Holds a Tensor for samples (shape [N, D]) and optionally a label Tensor ([N] or [N, C]). All estimators and neural networks require Tensor mode.

ETL / DataFrame mode

Holds a C-backed DataFrameC* pointer. Supports heterogeneous column types (float, string, category). Call materialize() to convert to Tensor mode.

Never load large CSVs into PHP memory. Use Dataset::fromCSV() or Dataset::load() — both use tensor_dataset_from_csv() which mmap's the file and never allocates a PHP array of rows.

Creating Datasets

fromCSV static (string $path, string|int $labelColumn = -1, bool $hasHeader = true): self

Loads a CSV via mmap(). The label column can be specified by name (if header present) or by integer index. Returns a Dataset in ETL mode; call materialize() to get Tensors.

$ds = Dataset::fromCSV('data/housing.csv', labelColumn: 'price');
$ds = $ds->materialize();  // convert ETL → Tensor mode

fromArray static (array $samples, ?array $labels = null): self

Constructs a Tensor-mode Dataset from PHP arrays. Copies data into C memory once. Use only for small datasets; prefer CSV loading for production.

$ds = Dataset::fromArray(
    [[1.0, 2.0], [3.0, 4.0]],
    ['cat', 'dog']
);

__construct (Tensor $samples, ?Tensor $labels = null)

Build a Dataset directly from existing Tensors. Both tensors remain zero-copy — Dataset wraps the pointers, not copies.
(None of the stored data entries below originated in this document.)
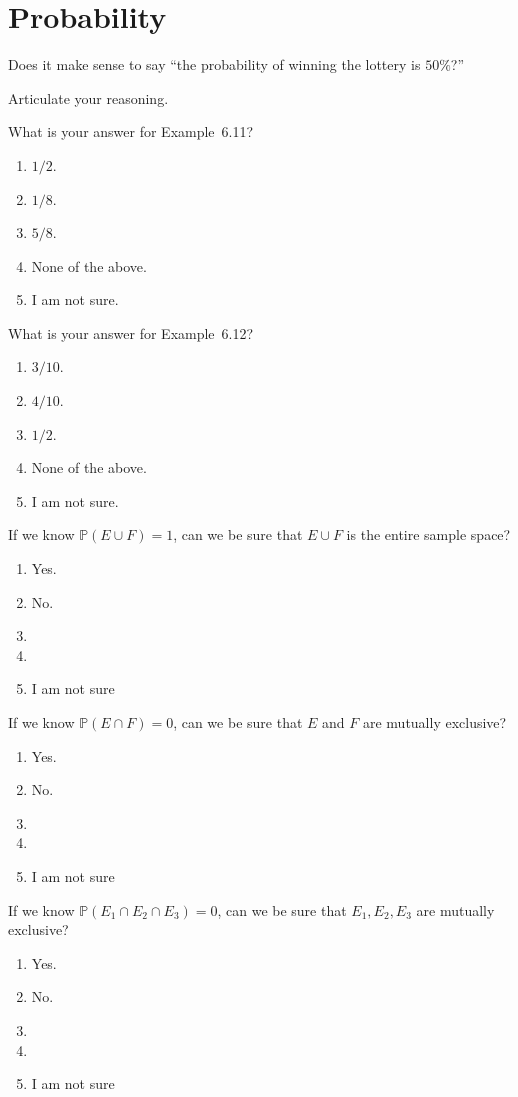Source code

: \documentclass[t, 14pt]{beamer}
\newcommand{\yesno}{
 \begin{enumerate}
    \item Yes.
    \item No.
    \item 
    \item 
    \item I am not sure
  \end{enumerate} 
}
\begin{document}
\section{Probability}

\begin{frame}[c]
  Does it make sense to say ``the probability of winning the lottery is \(50\%\)?''

  Articulate your reasoning. 
\end{frame}

\begin{frame}[c]
  What is your answer for Example~6.11?

  \begin{enumerate}
    \item \(1/2\).
    \item \(1/8\).
    \item \(5/8\).
    \item None of the above.
    \item I am not sure.
  \end{enumerate}
\end{frame}

\begin{frame}[c]
  What is your answer for Example~6.12?

  \begin{enumerate}
    \item \(3/10\).
    \item \(4/10\).
    \item \(1/2\).
    \item None of the above.
    \item I am not sure.
  \end{enumerate}
\end{frame}

\begin{frame}
  If we know \(\mathbb{P}(E \cup F) = 1\), can we be sure that \(E \cup F\) is the entire sample space?

  \yesno
\end{frame}

\begin{frame}
  If we know \(\mathbb{P}(E \cap F) = 0\), can we be sure that \(E\) and \(F\) are mutually exclusive?

  \yesno
\end{frame}

\begin{frame}
  If we know \(\mathbb{P}(E_{1} \cap E_{2} \cap E_{3}) = 0\), can we be sure that \(E_{1}, E_{2}, E_{3}\) are mutually exclusive?

  \yesno
\end{frame}
\end{document}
seed static (?int $seed): void

Set the global RNG seed used for shuffling and splits. Pass null for non-deterministic behavior.

Accessing Data

Method	Returns	Description
`samples()`	`Tensor`	Feature matrix [N, D]
`labels()`	`?Tensor`	Label vector [N] or label matrix [N, C]
`numRows()`	`int`	Number of samples N
`numColumns()`	`int`	Feature dimensionality D
`isLabeled()`	`bool`	Whether labels are present
`schema()`	`array`	Column names and types (ETL mode)
`categories(int $colIdx)`	`string[]`	Unique string values in a categorical column (ETL mode)
`describe()`	`array`	Per-column statistics: mean, std, min, max, median
`toArray()`	`array`	Copies to PHP array — avoid on large datasets

Splitting & Folding

split (float $ratio = 0.8): array [Dataset, Dataset]

Splits into [$train, $test] with no shuffle. Use randomize() first for random splits.
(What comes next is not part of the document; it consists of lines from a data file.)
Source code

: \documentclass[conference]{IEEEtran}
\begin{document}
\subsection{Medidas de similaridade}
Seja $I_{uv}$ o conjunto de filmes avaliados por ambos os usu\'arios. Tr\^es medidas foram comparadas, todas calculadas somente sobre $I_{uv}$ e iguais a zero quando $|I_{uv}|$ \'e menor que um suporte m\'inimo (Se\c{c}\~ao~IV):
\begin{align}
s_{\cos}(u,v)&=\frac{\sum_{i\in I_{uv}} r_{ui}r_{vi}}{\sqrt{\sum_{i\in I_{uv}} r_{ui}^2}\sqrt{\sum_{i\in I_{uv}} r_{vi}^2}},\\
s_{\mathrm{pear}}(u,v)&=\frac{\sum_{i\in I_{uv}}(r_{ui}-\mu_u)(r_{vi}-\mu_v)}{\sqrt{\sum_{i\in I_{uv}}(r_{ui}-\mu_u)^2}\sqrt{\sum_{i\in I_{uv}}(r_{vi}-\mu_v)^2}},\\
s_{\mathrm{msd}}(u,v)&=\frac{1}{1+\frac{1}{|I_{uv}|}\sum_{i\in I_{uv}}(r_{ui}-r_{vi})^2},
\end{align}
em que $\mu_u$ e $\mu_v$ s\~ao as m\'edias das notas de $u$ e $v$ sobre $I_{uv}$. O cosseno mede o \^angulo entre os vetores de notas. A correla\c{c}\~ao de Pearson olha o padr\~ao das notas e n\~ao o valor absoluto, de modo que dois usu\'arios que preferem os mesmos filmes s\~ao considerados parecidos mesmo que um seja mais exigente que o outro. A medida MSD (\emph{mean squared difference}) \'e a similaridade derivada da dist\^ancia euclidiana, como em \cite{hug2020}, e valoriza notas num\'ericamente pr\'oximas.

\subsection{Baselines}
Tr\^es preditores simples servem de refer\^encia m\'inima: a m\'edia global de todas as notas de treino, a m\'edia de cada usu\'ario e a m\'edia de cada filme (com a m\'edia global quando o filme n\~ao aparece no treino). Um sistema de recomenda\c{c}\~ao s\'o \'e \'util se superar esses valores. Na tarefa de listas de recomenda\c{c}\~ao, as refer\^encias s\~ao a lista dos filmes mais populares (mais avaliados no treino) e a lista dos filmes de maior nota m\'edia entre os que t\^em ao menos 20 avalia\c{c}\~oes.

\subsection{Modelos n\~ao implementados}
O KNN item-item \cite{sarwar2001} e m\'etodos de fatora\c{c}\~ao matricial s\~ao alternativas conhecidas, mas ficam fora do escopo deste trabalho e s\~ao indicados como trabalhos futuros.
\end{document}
[$train, $test] = $ds->randomize()->split(0.8);

stratifiedSplit (float $ratio = 0.8): array [Dataset, Dataset]

Stratified split preserving class proportions. Required for imbalanced classification.

fold (int $k = 10): Generator

Yields k [$train, $val] pairs for K-fold cross-validation.

foreach ($ds->fold(5) as [$train, $val]) {
    $model->train($train);
    $score = $model->score($val);
}

Method	Description
`head(int $n)`	First N rows
`tail(int $n)`	Last N rows
`take(int $n)`	Take first N (alias of head)
`leave(int $n)`	Drop first N rows
`slice(int $offset, int $length)`	Slice N rows starting at offset

Transforms & Utilities

Method	Description
`randomize()`	Shuffle rows in-place (Fisher-Yates, C-level). Returns self.
`standardize()`	Standardize features to zero mean, unit variance in-place. Returns self.
`dropNans()`	Remove rows containing NaN in either samples or labels. Returns new Dataset.
`filterByMask(Tensor $mask)`	Keep rows where mask == 1.0. Returns new Dataset.
`select(array $columns)`	Keep only the specified column indices (ETL mode: column names). Returns self.
`drop(array $columns)`	Remove columns by index or name. Returns self.
`stack(Dataset $other)`	Concatenate two datasets row-wise (same number of columns required). Returns new Dataset.
`join(Dataset $other)`	Concatenate column-wise (same number of rows required). Returns new Dataset.
`apply(callable $fn)`	Apply a PHP closure to samples Tensor, returns new Dataset. Use sparingly (crosses FFI boundary per call).
`sortByColumn(int $col)`	Sort rows ascending by feature column index.
`oneHotEncode(int $colIdx)`	One-hot expand an integer column. Returns new Dataset with expanded features.
`withLabelColumn(int $col)`	Move a feature column to labels, remove it from samples. Returns new Dataset.
`materialize(?int $labelCol = null)`	Convert ETL mode → Tensor mode. Pass label column index to extract labels.
`toCSV(string $path)`	Write to CSV file. Works in both modes.
`bagOfWords(int\|string $col, ?int $maxFeatures)`	Vectorize a text column using bag-of-words. Returns new Dataset with BoW features appended.
`isEtlMode()`	Returns true if Dataset is in ETL / DataFrame mode.

Batching

batches (int $batchSize): Generator

Yields Dataset objects of up to $batchSize rows. Each yielded Dataset wraps a view (no copy) into the parent's Tensor. The last batch may be smaller.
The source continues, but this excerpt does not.